La Numérisation des Thèses en France:
Pour une Meilleure Valorisation de la Recherche Scientifique Française

Christine Okret

Tels qu’ils existent actuellement, les procédés institutionnels de valorisation des thèses soutenues dans les universités et grands établissements français reposent sur deux circuits concomitants1. En premier lieu les thèses soutenues sont déposées sous forme papier dans la bibliothèque de leur université de soutenance, où elles peuvent être consultées sur place, et prêtées par le biais du réseau de prêt entre bibliothèques. En second lieu, un exemplaire papier est transmis aux ateliers nationaux de reproduction des thèses2 chargés du microfichage des textes et de la diffusion systématique de ces microfiches auprès de toutes les bibliothèques universitaires.

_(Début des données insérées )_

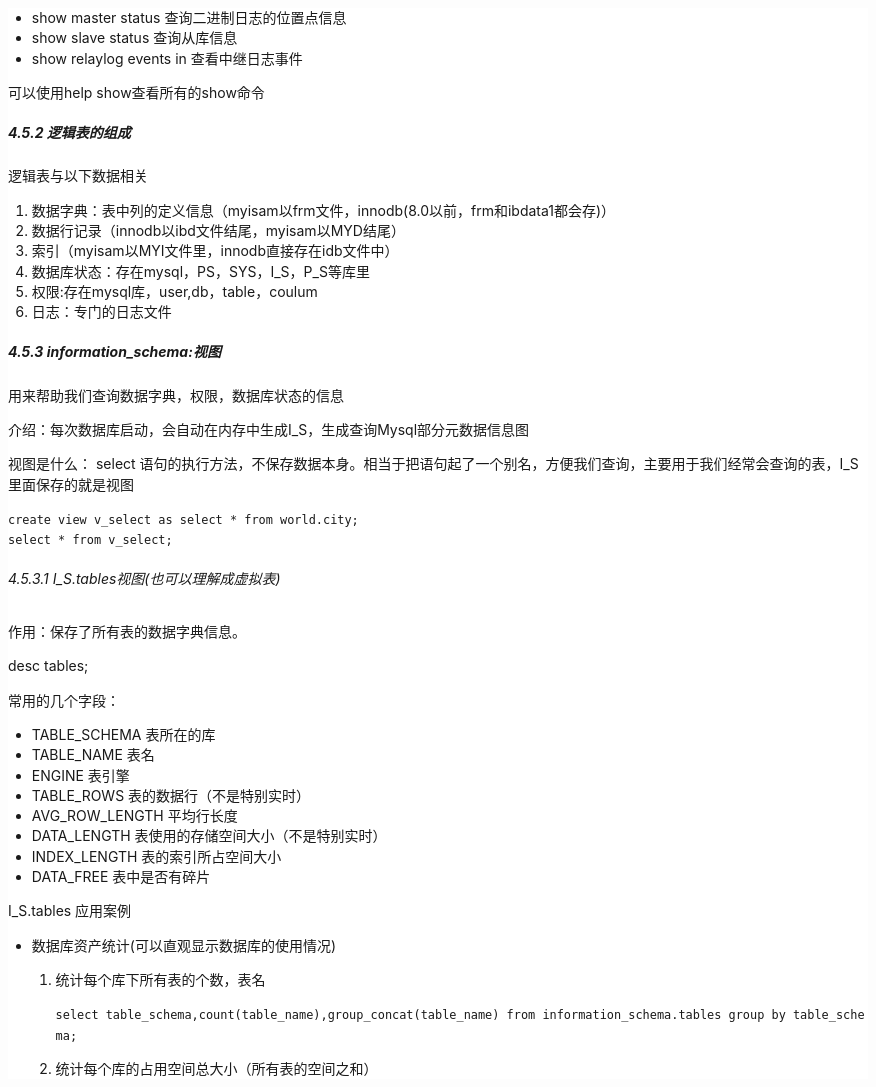 - show master status 查询二进制日志的位置点信息
- show slave status 查询从库信息
- show relaylog events in 查看中继日志事件

可以使用help show查看所有的show命令

##### 4.5.2 逻辑表的组成

逻辑表与以下数据相关

1. 数据字典：表中列的定义信息（myisam以frm文件，innodb(8.0以前，frm和ibdata1都会存)）
2. 数据行记录（innodb以ibd文件结尾，myisam以MYD结尾）
3. 索引（myisam以MYI文件里，innodb直接存在idb文件中）
4. 数据库状态：存在mysql，PS，SYS，I_S，P_S等库里
5. 权限:存在mysql库，user,db，table，coulum
6. 日志：专门的日志文件

##### 4.5.3 information_schema:视图

用来帮助我们查询数据字典，权限，数据库状态的信息

介绍：每次数据库启动，会自动在内存中生成I_S，生成查询Mysql部分元数据信息图

视图是什么： select 语句的执行方法，不保存数据本身。相当于把语句起了一个别名，方便我们查询，主要用于我们经常会查询的表，I_S里面保存的就是视图

```mysql
create view v_select as select * from world.city;
select * from v_select;
```

###### 4.5.3.1 I_S.tables视图(也可以理解成虚拟表)

作用：保存了所有表的数据字典信息。

desc tables;

常用的几个字段：

- TABLE_SCHEMA     表所在的库
- TABLE_NAME          表名
- ENGINE                    表引擎
- TABLE_ROWS           表的数据行（不是特别实时）
- AVG_ROW_LENGTH     平均行长度
- DATA_LENGTH            表使用的存储空间大小（不是特别实时）
- INDEX_LENGTH          表的索引所占空间大小
- DATA_FREE                  表中是否有碎片

I_S.tables 应用案例

- 数据库资产统计(可以直观显示数据库的使用情况)

  1. 统计每个库下所有表的个数，表名

     ```mysql
     select table_schema,count(table_name),group_concat(table_name) from information_schema.tables group by table_schema; 
     ```

  2. 统计每个库的占用空间总大小（所有表的空间之和）
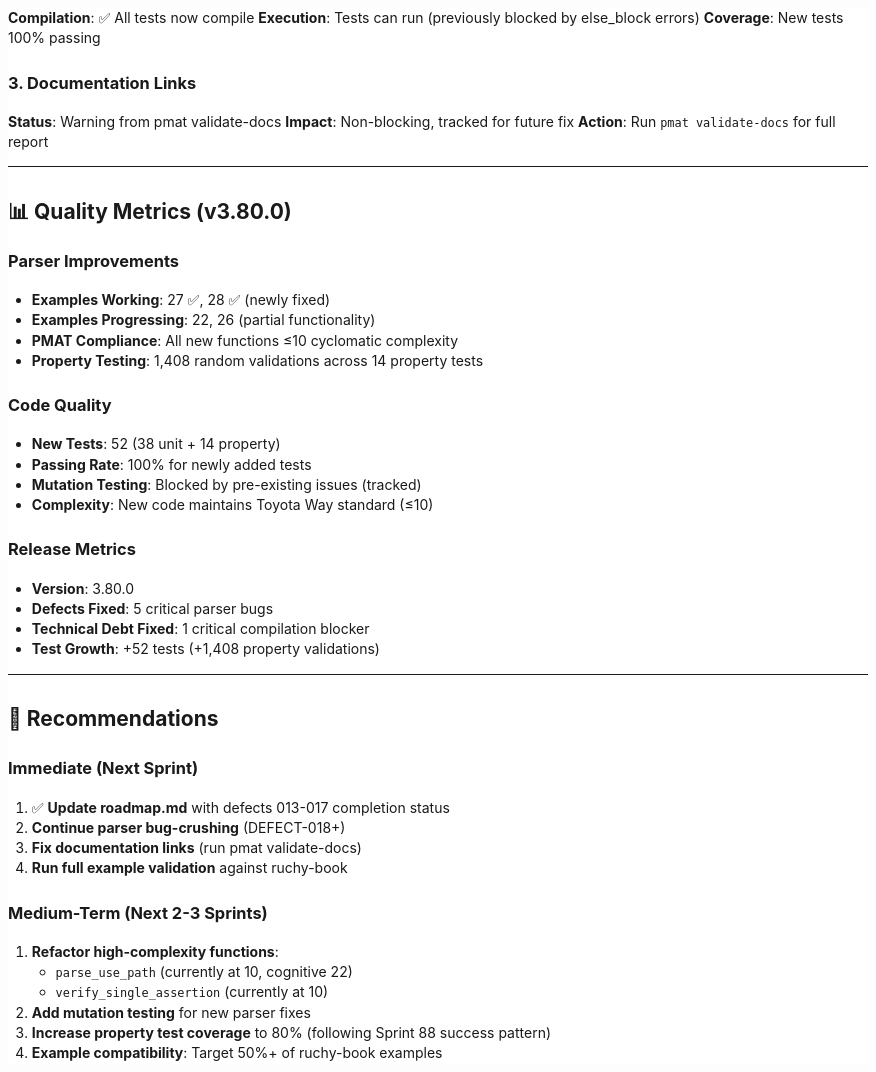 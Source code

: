 **Compilation**: ✅ All tests now compile
**Execution**: Tests can run (previously blocked by else_block errors)
**Coverage**: New tests 100% passing

### 3. Documentation Links

**Status**: Warning from pmat validate-docs
**Impact**: Non-blocking, tracked for future fix
**Action**: Run `pmat validate-docs` for full report

---

## 📊 Quality Metrics (v3.80.0)

### Parser Improvements
- **Examples Working**: 27 ✅, 28 ✅ (newly fixed)
- **Examples Progressing**: 22, 26 (partial functionality)
- **PMAT Compliance**: All new functions ≤10 cyclomatic complexity
- **Property Testing**: 1,408 random validations across 14 property tests

### Code Quality
- **New Tests**: 52 (38 unit + 14 property)
- **Passing Rate**: 100% for newly added tests
- **Mutation Testing**: Blocked by pre-existing issues (tracked)
- **Complexity**: New code maintains Toyota Way standard (≤10)

### Release Metrics
- **Version**: 3.80.0
- **Defects Fixed**: 5 critical parser bugs
- **Technical Debt Fixed**: 1 critical compilation blocker
- **Test Growth**: +52 tests (+1,408 property validations)

---

## 🎯 Recommendations

### Immediate (Next Sprint)
1. ✅ **Update roadmap.md** with defects 013-017 completion status
2. **Continue parser bug-crushing** (DEFECT-018+)
3. **Fix documentation links** (run pmat validate-docs)
4. **Run full example validation** against ruchy-book

### Medium-Term (Next 2-3 Sprints)
1. **Refactor high-complexity functions**:
   - `parse_use_path` (currently at 10, cognitive 22)
   - `verify_single_assertion` (currently at 10)
2. **Add mutation testing** for new parser fixes
3. **Increase property test coverage** to 80% (following Sprint 88 success pattern)
4. **Example compatibility**: Target 50%+ of ruchy-book examples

Ces deux formes de diffusion non commerciale présentent en regard des exigences des chercheurs trois inconvénients majeurs: la diffusion des thèses est géographiquement restreinte, puisque limitée aux bibliothèques universitaires; le support microfiche est jugé peu convivial3; le prêt entre établissements est parfois trop lent ou onéreux4, ce qui peut décourager les utilisateurs qui désirent consulter sur papier les thèses non conservées dans leur bibliothèque universitaire.

Face à ces insuffisances, l’utilisation du réseau Internet offre la possibilité de multiplier les accès indépendamment des contingences physiques, de permettre une consultation rapide et souple grâce aux possibilités de navigation hypertexte. Une valorisation efficace des travaux scientifiques français doit donc s’appuyer sur les avantages du réseau, afin de leur assurer une visibilité accrue. Tel est le sens des diverses réflexions conduites autour de la mise en ligne de thèses.

Dans ce domaine, deux formes d’initiatives se complètent: l’expérimentation d’un serveur national de thèses pour instiller davantage de souplesse dans la diffusion institutionnelle des thèses, et dans de nombreuses universités des projets de numérisation de thèses motivés par un souci de valorisation de la production scientifique locale.

Parmi ses missions, le Ministère de l’éducation nationale, de la recherche et de la technologie se doit de veiller au signalement et à la diffusion des travaux de doctorat de façon exhaustive. Afin de tirer parti de l’utilisation des nouvelles technologies, il5 a lancé en partenariat avec l’Atelier national de reproduction des thèses (ANRT) de Lille, l’Agence bibliographique de l’enseignement supérieur (ABES) et le Centre informatique national de l’enseignement supérieur (CINES) un projet de serveur national de thèses numérisées. Sa viabilité est étudiée au cours d’une expérimentation menée durant l’année 1999, destinée à aborder tous les aspects, juridiques, techniques et économiques, liés à l’opération de mise en ligne et à la maintenance du service dans la perspective d’une éventuelle ouverture officielle6. Les thèses à numériser ont été choisies parmi les plus récemment soutenues en lettres, droit et sciences humaines, l’ANRT de Lille étant précisément chargé de microficher les thèses dans ces disciplines.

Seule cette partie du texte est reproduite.